*What you will do*: From the entries below, determine the number of lines that contain "method". Give that number by itself.

(Stored data entries)
------------------------------------------------------------------------

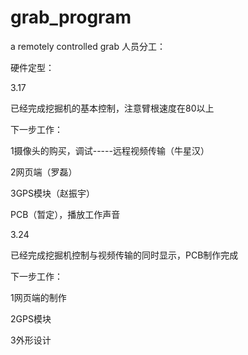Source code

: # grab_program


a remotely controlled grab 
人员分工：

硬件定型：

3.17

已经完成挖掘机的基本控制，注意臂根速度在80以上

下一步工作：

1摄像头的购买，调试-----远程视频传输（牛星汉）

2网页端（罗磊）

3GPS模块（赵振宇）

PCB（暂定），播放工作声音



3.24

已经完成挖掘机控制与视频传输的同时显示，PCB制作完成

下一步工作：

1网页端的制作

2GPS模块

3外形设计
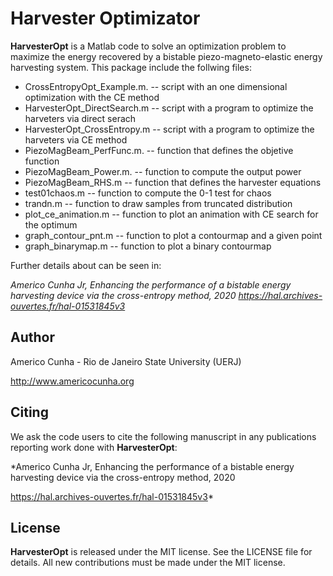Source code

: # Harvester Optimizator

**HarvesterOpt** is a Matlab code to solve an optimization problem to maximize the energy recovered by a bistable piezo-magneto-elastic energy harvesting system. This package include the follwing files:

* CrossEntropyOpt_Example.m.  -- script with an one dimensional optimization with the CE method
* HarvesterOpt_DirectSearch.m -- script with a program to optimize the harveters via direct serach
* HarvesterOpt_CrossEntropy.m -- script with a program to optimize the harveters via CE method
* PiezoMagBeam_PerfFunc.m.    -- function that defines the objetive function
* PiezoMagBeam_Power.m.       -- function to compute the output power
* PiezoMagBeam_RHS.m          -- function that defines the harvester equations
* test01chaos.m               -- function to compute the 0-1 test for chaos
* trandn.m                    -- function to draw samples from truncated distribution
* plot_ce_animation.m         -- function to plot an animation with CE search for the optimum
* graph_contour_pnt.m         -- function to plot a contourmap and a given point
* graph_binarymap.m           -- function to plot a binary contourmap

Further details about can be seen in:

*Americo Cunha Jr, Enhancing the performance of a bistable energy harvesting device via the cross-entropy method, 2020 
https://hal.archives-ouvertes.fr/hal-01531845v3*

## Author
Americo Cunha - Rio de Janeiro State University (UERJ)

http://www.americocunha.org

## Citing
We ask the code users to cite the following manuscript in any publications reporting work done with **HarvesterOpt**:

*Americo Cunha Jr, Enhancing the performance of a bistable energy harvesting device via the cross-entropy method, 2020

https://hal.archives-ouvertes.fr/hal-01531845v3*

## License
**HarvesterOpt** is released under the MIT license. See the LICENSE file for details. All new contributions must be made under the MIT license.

------------------------------------------------------------------------

*Answer to this exercise*: 4